If a code block is moved, its entry address in the CODE header is updated to its new position.

Second pass assembly

Next, a second pass assembly is performed, which actually writes the code into RAM.:

  // Second pass - origin is first free location
  codesize = assemble(2, origin, cdr(args), env, pcpair);

This also generates an optional assembler listing.

Return the defcode form

The final step is to put the code size and entry address into the code header, and return the name of the machine code function:

  object *val = cons(codehead((origin+codesize)<<16 | origin), args);
  object *pair = value(var->name, GlobalEnv);
  if (pair != NULL) cdr(pair) = val;
  else push(cons(var, val), GlobalEnv);
  clrflag(NOESC);
  return var;

Assemble function

The function assemble() takes care of each pass of the assembler:

int assemble (int pass, int origin, object *entries, object *env, object *pcpair) {
  int pc = 0; cdr(pcpair) = number(pc);
  while (entries != NULL) {
    object *arg = first(entries);
    if (symbolp(arg)) {
      if (pass == 2) {
        #if defined(assemblerlist)
        printhex4(pc, pserial);
        pfstring(PSTR("     "), pserial);
        printobject(arg, pserial); pln(pserial);
        #endif
      } else {
        object *pair = findvalue(arg, env);   
        cdr(pair) = number(pc);
      }
    } else {
      object *argval = eval(arg, env);
      if (listp(argval)) {
        object *arglist = argval;
        while (arglist != NULL) {
          if (pass == 2) {
            putcode(first(arglist), origin, pc);
            #if defined(assemblerlist)
            if (arglist == argval) superprint(arg, 0, pserial);
            pln(pserial);
            #endif
          }
          pc = pc + 2;
          cdr(pcpair) = number(pc);
          arglist = cdr(arglist);
        }
      } else if (integerp(argval)) {
        if (pass == 2) {
          putcode(argval, origin, pc);
          #if defined(assemblerlist)
          superprint(arg, 0, pserial); pln(pserial);
          #endif
        }
        pc = pc + 2;
        cdr(pcpair) = number(pc);
      } else error(DEFCODE, PSTR("illegal entry"), arg);
    }
    entries = cdr(entries);
  }
  // Round up to multiple of 4 to give code size
  if (pc%4 != 0) pc = pc + 4 - pc%4;
  return pc;
}

For each of the items in the body of the defcode form can be one of the following options:

  • A symbol, such as loop, representing a label in the machine-code program.

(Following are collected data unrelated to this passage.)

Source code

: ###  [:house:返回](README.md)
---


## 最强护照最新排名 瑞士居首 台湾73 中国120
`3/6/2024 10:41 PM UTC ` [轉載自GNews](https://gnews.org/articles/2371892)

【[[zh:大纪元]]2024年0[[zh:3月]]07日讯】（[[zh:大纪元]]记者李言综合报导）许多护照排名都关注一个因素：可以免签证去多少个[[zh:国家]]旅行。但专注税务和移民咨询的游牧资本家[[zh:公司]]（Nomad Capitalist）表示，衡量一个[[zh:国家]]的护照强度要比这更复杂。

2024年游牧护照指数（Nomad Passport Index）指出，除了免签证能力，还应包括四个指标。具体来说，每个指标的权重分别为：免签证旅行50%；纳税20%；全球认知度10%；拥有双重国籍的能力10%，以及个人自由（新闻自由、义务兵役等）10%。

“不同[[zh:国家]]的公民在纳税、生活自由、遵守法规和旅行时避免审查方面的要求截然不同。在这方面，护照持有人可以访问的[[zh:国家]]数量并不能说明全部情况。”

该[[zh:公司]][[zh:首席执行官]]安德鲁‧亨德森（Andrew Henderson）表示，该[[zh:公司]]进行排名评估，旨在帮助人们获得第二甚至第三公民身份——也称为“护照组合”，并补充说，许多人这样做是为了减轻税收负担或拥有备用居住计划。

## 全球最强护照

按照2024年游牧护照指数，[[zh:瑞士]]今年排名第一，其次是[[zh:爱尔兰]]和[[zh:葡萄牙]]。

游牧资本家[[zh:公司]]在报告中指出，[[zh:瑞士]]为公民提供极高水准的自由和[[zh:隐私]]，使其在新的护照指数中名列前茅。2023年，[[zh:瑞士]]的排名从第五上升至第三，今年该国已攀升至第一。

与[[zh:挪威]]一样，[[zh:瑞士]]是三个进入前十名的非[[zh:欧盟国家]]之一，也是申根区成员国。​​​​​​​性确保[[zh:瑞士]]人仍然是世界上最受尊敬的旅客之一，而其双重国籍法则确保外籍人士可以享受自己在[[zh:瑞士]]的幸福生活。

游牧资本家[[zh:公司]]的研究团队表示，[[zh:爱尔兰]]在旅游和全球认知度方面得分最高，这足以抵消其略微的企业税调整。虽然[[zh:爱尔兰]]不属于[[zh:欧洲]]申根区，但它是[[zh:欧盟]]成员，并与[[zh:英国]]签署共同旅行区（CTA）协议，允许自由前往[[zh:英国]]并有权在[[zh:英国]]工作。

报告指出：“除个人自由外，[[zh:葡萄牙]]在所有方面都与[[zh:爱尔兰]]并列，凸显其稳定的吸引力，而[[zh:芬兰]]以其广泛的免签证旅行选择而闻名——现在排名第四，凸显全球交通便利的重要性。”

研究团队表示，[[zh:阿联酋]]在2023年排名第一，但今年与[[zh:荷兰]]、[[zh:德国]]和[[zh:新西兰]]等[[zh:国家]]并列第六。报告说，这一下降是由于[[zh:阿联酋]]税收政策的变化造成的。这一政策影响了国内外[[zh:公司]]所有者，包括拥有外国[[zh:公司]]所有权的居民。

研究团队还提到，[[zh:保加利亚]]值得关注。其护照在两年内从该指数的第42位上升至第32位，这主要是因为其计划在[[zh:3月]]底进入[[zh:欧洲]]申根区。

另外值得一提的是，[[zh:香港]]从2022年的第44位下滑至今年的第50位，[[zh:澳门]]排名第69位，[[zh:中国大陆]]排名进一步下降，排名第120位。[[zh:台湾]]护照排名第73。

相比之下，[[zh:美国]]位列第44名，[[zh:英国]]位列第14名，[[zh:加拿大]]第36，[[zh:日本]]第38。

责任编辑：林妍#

On the first pass the value of *pc* is assigned to the variable. On the second pass the label is printed for the assembler listing.

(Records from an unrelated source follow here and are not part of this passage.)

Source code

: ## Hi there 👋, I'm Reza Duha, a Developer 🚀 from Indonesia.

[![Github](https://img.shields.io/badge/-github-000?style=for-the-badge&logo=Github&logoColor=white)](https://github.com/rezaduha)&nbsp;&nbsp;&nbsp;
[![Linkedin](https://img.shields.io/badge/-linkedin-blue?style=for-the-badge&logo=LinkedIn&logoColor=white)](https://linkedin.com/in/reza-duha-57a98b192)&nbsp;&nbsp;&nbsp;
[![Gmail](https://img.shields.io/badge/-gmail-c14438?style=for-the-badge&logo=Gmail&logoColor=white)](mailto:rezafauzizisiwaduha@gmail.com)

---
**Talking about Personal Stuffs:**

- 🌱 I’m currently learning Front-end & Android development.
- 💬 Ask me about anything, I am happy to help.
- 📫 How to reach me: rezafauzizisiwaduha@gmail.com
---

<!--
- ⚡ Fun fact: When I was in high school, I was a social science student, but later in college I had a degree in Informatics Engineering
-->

  • An integer, such as #x210d, representing a single instruction.
  • A Lisp function call to the assembler, such as:
($sub 'r2 'r2 'r1)

This can either return an integer, representing a single word, or a list of values, representing a multi-word instruction. On the first pass this just causes the value of *pc* to be incremented by the correct number of words. On the second pass the instructions are written into memory, and the assembler listing is printed.

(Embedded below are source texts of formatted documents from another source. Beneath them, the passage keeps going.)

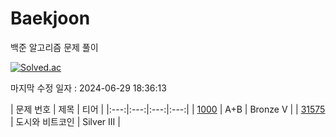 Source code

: # Baekjoon

백준 알고리즘 문제 풀이

[![Solved.ac](http://mazassumnida.wtf/api/v2/generate_badge?boj=clwm0217)](https://solved.ac/clwm0217)

마지막 수정 일자 : 2024-06-29 18:36:13

| 문제 번호 | 제목 | 티어 |
|:---:|:---:|:---:|:---:|
| [1000](https://www.acmicpc.net/problem/1000) | A+B | Bronze V | 
| [31575](https://www.acmicpc.net/problem/31575) | 도시와 비트코인 | Silver III | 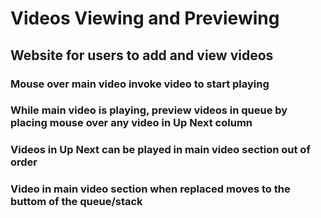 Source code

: # Videos Viewing and Previewing
<h2>Website for users to add and view videos</h2>
<h3>Mouse over main video invoke video to start playing</h3>
<h3>While main video is playing, preview videos in queue by placing mouse over any video in Up Next column</h3>
<h3>Videos in Up Next can be played in main video section out of order</h3>
<h3>Video in main video section when replaced moves to the buttom of the queue/stack</h3>


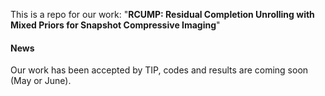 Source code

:This is a repo for our work: "**RCUMP: Residual Completion Unrolling with Mixed Priors for Snapshot Compressive Imaging**"

#### News
Our work has been accepted by TIP, codes and results are coming soon (May or June).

Finally the function assemble() returns the total code size.

Calling a code function

If a function created with defcode is evaluated, in eval(), the number of arguments is first checked against the list of parameters, and then call() is called with the entry point of the function:

    if (car(function)->type == CODE) {
      int n = listlength(DEFCODE, second(function));
      if (nargs<n) error2(fname->name, toofewargs);
      if (nargs>n) error2(fname->name, toomanyargs);
      uint32_t entry = startblock(car(function)) + 1;
      pop(GCStack);
      return call(entry, n, args, env);
    }

The call() function converts each of the parameters to an integer, does a function call to the entry address, and then returns the result as a Lisp integer:

object *call (int entry, int nargs, object *args, object *env) {
  (void) env;
  int param[4];
  for (int i=0; i<nargs; i++) {
    object *arg = first(args);
    if (integerp(arg)) param[i] = arg->integer;
    else param[i] = (uintptr_t)arg;
    args = cdr(args);
  }
  int w = ((intfn_ptr_type)&MyCode[entry])(param[0], param[1], param[2], param[3]);
  return number(w);
}

Saving and loading images

The machine-code area is saved with save-image, and loaded back in with load-image, so machine code programs will work correctly without needing to be re-assembled.